Infectious agents come in many forms, but they have been grouped into five distinct classes of agents: viruses, bacteria, fungi, parasites, and prions. Cancer is not normally on this list. Infectious agents like Human papilloma virus (HPV) or Human T-lymphotropic virus type 1 (HTLV-1) can cause cancers in infected hosts, but these cancers are generated within each new individual from oncogenic changes within the hosts’ own cells, and they stay within that individual. If cancer cells did travel from one individual to another, a normal immune system would be able to recognize them as foreign and reject them. Cancer is thus usually a self-limiting disease—it either regresses or it kills its host, and the death of the host marks the death of the cancer lineage.
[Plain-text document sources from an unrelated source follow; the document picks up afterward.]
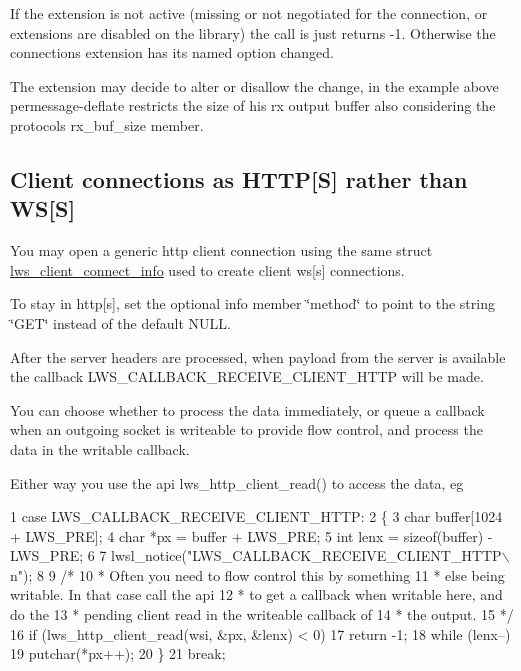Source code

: If the extension is not active (missing or not negotiated for the connection, or extensions are disabled on the library) the call is just returns -\/1. Otherwise the connection\textquotesingle{}s extension has its named option changed.

The extension may decide to alter or disallow the change, in the example above permessage-\/deflate restricts the size of his rx output buffer also considering the protocol\textquotesingle{}s rx\+\_\+buf\+\_\+size member.

\subsection*{Client connections as H\+T\+TP\mbox{[}S\mbox{]} rather than WS\mbox{[}S\mbox{]} }

You may open a generic http client connection using the same struct \hyperlink{structlws__client__connect__info}{lws\+\_\+client\+\_\+connect\+\_\+info} used to create client ws\mbox{[}s\mbox{]} connections.

To stay in http\mbox{[}s\mbox{]}, set the optional info member \char`\"{}method\char`\"{} to point to the string \char`\"{}\+G\+E\+T\char`\"{} instead of the default N\+U\+LL.

After the server headers are processed, when payload from the server is available the callback L\+W\+S\+\_\+\+C\+A\+L\+L\+B\+A\+C\+K\+\_\+\+R\+E\+C\+E\+I\+V\+E\+\_\+\+C\+L\+I\+E\+N\+T\+\_\+\+H\+T\+TP will be made.

You can choose whether to process the data immediately, or queue a callback when an outgoing socket is writeable to provide flow control, and process the data in the writable callback.

Either way you use the api {\ttfamily lws\+\_\+http\+\_\+client\+\_\+read()} to access the data, eg


\begin{DoxyCode}
1 case LWS\_CALLBACK\_RECEIVE\_CLIENT\_HTTP:
2         \{
3                 char buffer[1024 + LWS\_PRE];
4                 char *px = buffer + LWS\_PRE;
5                 int lenx = sizeof(buffer) - LWS\_PRE;
6 
7                 lwsl\_notice("LWS\_CALLBACK\_RECEIVE\_CLIENT\_HTTP\(\backslash\)n");
8 
9                 /*
10                  * Often you need to flow control this by something
11                  * else being writable.  In that case call the api
12                  * to get a callback when writable here, and do the
13                  * pending client read in the writeable callback of
14                  * the output.
15                  */
16                 if (lws\_http\_client\_read(wsi, &px, &lenx) < 0)
17                         return -1;
18                 while (lenx--)
19                         putchar(*px++);
20         \}
21         break;
\end{DoxyCode}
But this is not always the case. Transmissible cancers have been identified as spreading within two vertebrates, dogs (Canis lupus familiaris) and Tasmanian devils (Sarcophilus harrisii), and more recently, multiple independent lineages of transmissible cancer have been found in four species of bivalves (Fig 1). This is an infectious modality that has significant effects on animals in both the terrestrial and marine environments, as well as in both vertebrates and invertebrates. While large-scale transmission of cancer has not been observed in humans, transmission between humans has been observed on a small scale in a number of circumstances, often in the context of immune suppression. With more research, more cases are likely to be found in humans as well as other animals.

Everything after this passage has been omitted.